What is needed: Although the data below holds other lines too, output only those from the line with "const newFileBtn = document.getElementById('new-file-btn');" up to and including the line with "dropArea.addEventListener(eventName, preventDefaults, false);", exactly as they appear.

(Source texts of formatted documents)

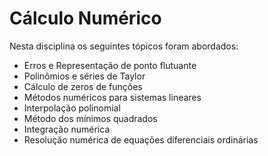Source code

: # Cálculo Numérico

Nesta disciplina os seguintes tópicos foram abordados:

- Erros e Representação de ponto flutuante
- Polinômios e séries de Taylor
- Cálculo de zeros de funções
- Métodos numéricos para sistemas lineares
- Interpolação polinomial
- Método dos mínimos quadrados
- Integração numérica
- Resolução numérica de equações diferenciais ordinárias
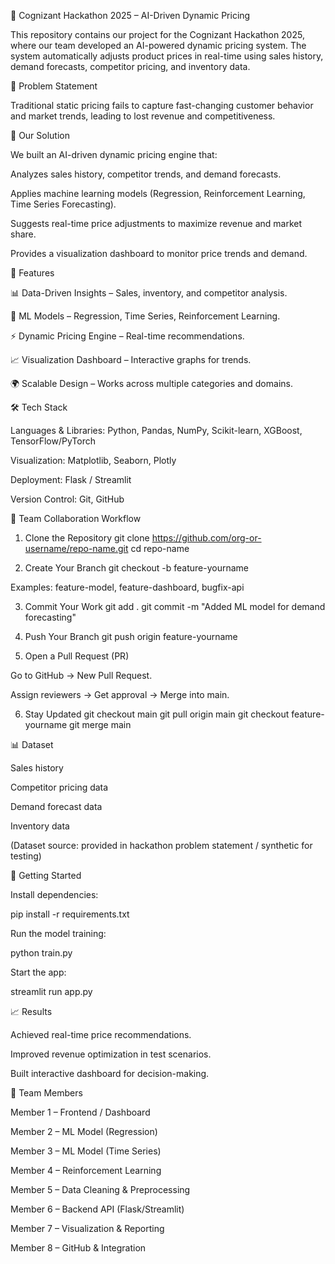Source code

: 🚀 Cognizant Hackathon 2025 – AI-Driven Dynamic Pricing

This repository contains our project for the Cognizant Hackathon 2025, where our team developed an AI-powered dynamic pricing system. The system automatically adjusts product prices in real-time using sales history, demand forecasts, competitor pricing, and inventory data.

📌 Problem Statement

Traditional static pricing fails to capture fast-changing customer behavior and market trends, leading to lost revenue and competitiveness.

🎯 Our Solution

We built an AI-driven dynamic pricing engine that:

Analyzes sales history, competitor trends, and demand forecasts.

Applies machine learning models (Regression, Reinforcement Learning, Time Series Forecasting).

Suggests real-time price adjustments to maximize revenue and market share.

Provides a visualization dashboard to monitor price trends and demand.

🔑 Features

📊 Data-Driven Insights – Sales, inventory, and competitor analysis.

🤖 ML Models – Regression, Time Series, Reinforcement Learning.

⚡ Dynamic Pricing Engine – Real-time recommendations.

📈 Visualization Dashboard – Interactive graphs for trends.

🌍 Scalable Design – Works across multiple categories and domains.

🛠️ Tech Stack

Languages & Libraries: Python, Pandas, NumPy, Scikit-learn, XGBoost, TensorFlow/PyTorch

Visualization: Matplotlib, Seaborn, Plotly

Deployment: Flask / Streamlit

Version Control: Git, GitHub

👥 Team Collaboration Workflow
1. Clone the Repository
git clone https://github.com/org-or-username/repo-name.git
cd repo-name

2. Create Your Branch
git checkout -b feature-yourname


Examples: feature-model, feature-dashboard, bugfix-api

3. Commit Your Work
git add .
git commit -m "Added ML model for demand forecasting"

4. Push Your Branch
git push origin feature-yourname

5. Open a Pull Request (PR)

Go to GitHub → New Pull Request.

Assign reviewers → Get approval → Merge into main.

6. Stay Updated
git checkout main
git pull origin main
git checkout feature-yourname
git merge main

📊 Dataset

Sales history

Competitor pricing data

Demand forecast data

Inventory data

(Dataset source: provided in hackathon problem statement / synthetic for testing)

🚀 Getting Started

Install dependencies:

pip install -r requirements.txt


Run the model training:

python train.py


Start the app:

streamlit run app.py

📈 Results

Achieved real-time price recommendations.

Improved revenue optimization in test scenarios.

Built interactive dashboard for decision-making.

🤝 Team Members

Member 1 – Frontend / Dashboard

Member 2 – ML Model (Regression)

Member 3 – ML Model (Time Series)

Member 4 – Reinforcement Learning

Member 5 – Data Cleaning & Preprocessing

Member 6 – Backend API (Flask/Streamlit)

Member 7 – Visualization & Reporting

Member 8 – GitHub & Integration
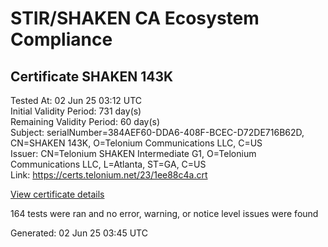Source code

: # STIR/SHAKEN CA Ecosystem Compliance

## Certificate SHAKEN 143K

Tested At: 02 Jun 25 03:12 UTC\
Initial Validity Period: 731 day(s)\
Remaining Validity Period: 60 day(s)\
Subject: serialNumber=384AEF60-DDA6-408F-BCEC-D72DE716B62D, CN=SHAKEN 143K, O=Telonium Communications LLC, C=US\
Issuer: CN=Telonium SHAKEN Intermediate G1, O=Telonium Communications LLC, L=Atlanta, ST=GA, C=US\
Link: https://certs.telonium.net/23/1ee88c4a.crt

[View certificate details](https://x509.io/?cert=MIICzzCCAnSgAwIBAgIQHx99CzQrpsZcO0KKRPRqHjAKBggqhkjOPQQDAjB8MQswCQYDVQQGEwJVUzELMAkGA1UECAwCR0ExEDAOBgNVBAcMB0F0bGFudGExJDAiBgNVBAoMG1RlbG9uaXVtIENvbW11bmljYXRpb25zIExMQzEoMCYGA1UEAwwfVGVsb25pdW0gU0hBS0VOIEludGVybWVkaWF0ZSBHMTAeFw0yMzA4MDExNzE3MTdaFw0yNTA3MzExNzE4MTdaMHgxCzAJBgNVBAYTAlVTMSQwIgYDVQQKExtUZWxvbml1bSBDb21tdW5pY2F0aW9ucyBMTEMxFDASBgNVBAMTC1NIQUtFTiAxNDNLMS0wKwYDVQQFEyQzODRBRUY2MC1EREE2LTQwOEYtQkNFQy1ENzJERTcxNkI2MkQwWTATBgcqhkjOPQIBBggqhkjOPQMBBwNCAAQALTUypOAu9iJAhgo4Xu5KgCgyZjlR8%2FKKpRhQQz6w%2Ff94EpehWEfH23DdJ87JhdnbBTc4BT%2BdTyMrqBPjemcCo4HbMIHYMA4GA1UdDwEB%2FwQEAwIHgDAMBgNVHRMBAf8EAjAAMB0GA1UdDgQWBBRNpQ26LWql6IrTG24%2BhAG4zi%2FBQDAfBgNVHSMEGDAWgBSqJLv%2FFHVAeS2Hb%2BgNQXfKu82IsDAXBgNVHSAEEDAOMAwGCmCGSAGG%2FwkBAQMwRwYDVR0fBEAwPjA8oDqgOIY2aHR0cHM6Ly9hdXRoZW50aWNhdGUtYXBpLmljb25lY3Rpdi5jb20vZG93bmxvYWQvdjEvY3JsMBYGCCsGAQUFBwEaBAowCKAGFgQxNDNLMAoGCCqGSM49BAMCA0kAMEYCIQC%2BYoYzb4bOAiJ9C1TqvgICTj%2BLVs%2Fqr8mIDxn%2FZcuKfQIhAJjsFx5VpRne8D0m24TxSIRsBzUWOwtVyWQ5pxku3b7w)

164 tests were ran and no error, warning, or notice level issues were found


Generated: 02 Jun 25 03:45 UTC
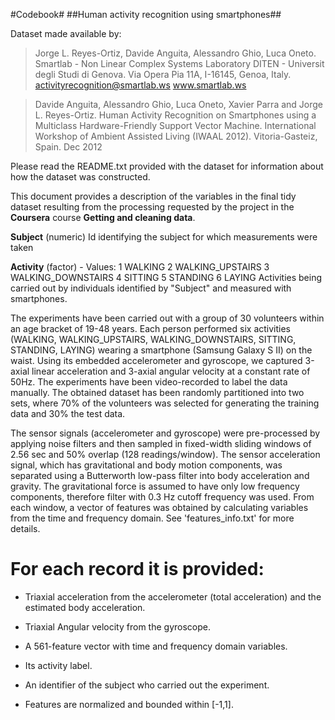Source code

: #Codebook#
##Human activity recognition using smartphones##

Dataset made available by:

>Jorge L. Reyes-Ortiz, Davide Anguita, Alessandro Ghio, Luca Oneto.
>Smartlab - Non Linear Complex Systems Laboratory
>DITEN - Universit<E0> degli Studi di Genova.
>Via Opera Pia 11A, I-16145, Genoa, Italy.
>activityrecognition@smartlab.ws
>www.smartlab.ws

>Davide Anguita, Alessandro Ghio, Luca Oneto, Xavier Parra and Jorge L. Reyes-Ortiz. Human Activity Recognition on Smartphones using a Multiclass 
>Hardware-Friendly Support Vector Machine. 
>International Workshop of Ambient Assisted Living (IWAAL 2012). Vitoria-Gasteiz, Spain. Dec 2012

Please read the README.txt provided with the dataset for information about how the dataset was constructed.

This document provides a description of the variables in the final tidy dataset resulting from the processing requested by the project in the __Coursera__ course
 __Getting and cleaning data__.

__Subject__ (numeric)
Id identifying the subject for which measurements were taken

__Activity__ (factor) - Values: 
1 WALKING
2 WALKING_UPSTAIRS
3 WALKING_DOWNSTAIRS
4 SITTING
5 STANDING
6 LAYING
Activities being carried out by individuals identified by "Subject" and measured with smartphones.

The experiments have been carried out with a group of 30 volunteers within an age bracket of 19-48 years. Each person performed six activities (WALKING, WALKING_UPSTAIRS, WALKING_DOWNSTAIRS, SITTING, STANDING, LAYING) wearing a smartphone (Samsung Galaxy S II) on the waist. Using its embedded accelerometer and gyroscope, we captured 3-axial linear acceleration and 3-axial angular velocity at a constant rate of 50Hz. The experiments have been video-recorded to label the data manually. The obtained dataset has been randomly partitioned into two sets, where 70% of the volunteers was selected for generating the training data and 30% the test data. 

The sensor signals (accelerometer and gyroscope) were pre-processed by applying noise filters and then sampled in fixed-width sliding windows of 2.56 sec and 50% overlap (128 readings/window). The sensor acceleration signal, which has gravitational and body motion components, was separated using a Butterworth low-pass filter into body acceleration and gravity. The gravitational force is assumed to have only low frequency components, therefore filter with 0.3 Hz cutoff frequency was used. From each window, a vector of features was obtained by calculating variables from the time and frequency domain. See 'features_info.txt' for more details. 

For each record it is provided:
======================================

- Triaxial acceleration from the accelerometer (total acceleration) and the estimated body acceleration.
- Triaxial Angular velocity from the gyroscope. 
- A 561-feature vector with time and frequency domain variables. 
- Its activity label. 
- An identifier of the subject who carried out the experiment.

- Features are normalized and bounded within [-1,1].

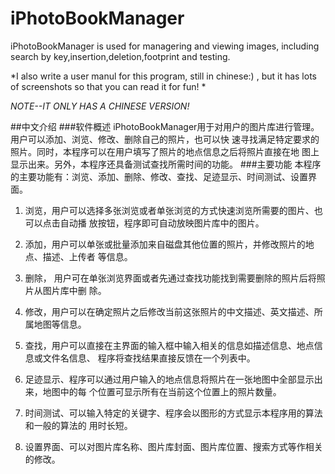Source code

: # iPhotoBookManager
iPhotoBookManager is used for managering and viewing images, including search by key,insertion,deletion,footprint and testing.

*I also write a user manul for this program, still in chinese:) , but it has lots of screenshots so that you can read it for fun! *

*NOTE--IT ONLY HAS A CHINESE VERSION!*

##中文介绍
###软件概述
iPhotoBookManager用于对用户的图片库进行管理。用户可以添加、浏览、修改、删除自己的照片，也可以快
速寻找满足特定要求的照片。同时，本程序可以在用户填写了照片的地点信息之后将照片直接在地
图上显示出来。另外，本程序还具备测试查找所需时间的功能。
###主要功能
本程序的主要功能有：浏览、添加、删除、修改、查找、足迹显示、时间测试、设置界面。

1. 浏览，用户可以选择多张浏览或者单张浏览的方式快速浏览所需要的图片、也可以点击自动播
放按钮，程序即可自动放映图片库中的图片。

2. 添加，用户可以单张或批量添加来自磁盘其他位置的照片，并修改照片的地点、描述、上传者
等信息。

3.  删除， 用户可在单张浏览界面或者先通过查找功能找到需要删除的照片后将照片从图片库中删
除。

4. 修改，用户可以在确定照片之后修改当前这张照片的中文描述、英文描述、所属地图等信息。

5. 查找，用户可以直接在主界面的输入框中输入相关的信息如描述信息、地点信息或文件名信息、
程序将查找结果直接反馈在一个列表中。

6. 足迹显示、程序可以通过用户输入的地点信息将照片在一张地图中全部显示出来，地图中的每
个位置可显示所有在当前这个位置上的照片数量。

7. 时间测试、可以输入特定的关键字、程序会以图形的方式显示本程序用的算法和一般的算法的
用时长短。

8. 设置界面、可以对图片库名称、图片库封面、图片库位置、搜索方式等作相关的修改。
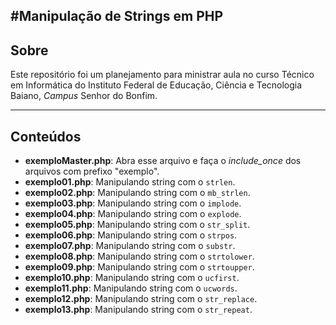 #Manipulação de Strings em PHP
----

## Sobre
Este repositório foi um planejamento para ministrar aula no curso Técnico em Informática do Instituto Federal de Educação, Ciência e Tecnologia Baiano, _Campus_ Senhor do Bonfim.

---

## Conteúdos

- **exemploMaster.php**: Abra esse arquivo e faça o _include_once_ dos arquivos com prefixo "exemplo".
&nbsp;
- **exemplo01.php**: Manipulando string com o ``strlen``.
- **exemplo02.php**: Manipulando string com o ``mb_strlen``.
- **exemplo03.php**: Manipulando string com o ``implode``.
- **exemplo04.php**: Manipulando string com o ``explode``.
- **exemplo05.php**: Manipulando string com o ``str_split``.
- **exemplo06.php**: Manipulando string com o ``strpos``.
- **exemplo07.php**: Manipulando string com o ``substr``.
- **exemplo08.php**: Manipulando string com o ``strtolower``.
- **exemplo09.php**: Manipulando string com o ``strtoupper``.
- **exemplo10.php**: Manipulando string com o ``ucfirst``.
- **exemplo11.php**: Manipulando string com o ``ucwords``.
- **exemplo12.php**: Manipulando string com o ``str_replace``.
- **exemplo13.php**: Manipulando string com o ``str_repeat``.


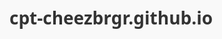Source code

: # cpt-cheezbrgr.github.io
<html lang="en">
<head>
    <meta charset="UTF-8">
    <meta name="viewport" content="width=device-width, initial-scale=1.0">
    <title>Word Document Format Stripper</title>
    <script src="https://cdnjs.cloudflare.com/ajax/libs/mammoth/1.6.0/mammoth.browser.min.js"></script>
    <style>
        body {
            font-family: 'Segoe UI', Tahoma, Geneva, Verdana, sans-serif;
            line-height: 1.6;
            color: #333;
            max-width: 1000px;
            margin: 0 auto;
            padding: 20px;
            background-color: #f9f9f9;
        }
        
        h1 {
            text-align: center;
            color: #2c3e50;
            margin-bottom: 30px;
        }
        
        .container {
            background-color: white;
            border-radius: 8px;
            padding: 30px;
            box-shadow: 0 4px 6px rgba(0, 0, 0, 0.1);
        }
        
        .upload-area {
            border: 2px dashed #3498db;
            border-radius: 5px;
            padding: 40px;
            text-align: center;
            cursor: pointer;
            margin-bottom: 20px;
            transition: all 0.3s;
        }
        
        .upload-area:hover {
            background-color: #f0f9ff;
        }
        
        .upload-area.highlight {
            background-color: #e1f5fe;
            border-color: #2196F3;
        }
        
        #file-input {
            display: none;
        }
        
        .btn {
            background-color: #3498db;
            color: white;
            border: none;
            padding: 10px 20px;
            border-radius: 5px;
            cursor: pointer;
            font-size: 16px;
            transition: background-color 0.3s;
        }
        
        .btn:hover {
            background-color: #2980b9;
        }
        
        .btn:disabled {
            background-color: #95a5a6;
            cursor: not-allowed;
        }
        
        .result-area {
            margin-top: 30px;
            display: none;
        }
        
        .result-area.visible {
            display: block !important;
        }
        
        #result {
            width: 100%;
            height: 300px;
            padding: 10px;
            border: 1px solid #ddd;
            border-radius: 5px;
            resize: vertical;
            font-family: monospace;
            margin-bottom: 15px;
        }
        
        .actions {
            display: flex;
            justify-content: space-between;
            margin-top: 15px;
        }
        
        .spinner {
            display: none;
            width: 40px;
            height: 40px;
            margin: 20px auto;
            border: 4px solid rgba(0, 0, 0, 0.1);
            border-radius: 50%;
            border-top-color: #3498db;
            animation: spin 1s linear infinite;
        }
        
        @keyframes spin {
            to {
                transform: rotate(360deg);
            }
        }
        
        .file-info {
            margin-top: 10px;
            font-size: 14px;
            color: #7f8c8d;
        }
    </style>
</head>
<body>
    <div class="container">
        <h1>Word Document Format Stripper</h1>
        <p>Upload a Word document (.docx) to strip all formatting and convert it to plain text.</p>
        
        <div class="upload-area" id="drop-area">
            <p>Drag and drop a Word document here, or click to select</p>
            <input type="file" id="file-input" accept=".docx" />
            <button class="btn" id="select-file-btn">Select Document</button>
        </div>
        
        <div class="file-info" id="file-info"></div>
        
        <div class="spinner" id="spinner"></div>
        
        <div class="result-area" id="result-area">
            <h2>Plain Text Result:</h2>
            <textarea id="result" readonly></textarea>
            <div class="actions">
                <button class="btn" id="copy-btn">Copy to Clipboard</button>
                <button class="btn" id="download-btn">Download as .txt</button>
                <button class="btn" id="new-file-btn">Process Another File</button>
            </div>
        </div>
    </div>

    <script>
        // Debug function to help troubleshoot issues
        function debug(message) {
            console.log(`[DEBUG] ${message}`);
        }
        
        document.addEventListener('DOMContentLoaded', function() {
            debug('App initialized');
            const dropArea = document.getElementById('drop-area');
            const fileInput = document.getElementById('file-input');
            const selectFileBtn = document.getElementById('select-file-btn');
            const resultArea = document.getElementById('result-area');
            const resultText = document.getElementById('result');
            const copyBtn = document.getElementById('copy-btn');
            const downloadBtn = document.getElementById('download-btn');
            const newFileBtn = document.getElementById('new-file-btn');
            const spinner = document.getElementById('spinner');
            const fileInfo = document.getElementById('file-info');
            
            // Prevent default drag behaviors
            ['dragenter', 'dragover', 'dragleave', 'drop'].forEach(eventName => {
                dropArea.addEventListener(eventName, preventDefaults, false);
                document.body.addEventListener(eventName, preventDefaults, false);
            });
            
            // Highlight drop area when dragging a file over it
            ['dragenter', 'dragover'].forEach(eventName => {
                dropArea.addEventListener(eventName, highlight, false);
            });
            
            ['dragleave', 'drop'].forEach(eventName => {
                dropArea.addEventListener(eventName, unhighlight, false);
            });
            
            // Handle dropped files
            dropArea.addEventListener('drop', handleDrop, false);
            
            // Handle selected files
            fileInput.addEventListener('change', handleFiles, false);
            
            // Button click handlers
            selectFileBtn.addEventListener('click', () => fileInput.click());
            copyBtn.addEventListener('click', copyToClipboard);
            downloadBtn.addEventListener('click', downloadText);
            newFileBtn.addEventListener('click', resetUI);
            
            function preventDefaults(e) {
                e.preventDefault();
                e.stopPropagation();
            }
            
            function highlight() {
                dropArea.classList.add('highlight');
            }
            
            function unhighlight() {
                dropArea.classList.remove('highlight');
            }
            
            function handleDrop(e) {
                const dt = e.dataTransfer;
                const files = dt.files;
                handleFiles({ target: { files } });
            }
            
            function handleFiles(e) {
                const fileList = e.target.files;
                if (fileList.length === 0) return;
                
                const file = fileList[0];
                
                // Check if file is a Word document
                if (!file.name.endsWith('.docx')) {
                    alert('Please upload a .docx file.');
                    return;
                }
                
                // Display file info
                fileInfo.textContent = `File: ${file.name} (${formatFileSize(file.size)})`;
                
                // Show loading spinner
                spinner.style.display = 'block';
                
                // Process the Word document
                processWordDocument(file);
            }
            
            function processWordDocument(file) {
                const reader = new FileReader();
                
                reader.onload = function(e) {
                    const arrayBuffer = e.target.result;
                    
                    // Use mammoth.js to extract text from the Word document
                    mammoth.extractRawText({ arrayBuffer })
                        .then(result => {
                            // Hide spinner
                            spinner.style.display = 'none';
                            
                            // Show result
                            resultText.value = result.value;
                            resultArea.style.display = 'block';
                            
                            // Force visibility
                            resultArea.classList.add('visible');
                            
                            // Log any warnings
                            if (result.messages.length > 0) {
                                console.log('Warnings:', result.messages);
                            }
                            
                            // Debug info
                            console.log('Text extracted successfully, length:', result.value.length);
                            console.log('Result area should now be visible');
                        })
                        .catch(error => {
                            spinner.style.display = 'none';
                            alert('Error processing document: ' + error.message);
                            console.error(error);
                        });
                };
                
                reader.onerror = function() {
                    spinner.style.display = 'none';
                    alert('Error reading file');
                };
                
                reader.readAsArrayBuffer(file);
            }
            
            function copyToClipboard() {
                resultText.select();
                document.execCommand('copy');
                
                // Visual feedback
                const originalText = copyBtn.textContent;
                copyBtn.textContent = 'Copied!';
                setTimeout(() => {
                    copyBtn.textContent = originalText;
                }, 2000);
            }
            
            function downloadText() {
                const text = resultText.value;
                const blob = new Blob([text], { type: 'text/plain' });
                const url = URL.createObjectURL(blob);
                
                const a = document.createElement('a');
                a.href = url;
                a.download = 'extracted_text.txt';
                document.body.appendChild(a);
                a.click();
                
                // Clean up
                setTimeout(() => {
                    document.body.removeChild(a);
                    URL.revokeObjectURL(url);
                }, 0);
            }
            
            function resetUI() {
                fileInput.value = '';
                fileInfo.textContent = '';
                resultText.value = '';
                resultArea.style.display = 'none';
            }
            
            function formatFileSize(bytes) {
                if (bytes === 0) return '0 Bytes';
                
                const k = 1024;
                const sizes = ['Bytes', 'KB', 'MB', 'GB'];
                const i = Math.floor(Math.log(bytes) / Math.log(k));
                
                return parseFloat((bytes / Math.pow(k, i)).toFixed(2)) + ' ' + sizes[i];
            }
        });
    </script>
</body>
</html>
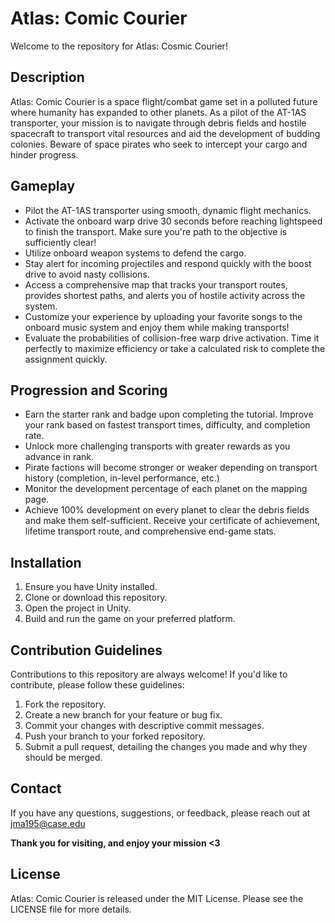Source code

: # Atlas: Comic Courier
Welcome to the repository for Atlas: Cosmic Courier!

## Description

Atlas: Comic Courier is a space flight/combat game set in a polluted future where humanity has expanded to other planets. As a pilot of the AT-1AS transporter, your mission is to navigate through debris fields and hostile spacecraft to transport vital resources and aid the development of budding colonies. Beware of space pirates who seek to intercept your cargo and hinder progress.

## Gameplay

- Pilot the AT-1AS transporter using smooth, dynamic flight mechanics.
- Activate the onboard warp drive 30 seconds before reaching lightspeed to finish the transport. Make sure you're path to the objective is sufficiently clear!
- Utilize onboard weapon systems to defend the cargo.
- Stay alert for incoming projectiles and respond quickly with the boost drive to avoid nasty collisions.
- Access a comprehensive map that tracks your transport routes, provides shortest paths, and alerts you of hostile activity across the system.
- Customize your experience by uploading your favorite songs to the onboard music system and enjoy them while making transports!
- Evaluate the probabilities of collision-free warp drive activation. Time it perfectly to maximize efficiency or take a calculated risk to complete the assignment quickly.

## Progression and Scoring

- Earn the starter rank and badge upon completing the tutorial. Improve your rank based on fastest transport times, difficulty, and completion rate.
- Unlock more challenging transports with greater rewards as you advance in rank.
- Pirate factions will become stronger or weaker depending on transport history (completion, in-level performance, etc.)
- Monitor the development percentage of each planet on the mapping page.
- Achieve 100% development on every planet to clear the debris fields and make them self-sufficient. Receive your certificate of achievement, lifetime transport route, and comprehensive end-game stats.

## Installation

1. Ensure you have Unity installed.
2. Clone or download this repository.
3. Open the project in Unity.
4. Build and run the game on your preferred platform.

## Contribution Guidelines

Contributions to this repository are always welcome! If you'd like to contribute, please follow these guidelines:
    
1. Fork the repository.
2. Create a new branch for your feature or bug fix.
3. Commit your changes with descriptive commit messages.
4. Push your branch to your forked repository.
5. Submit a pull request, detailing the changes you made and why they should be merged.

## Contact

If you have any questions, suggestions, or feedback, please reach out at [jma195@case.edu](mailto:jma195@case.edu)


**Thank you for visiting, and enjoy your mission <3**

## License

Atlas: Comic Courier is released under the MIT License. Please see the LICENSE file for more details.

Solution to this task:
            const newFileBtn = document.getElementById('new-file-btn');
            const spinner = document.getElementById('spinner');
            const fileInfo = document.getElementById('file-info');
            
            // Prevent default drag behaviors
            ['dragenter', 'dragover', 'dragleave', 'drop'].forEach(eventName => {
                dropArea.addEventListener(eventName, preventDefaults, false);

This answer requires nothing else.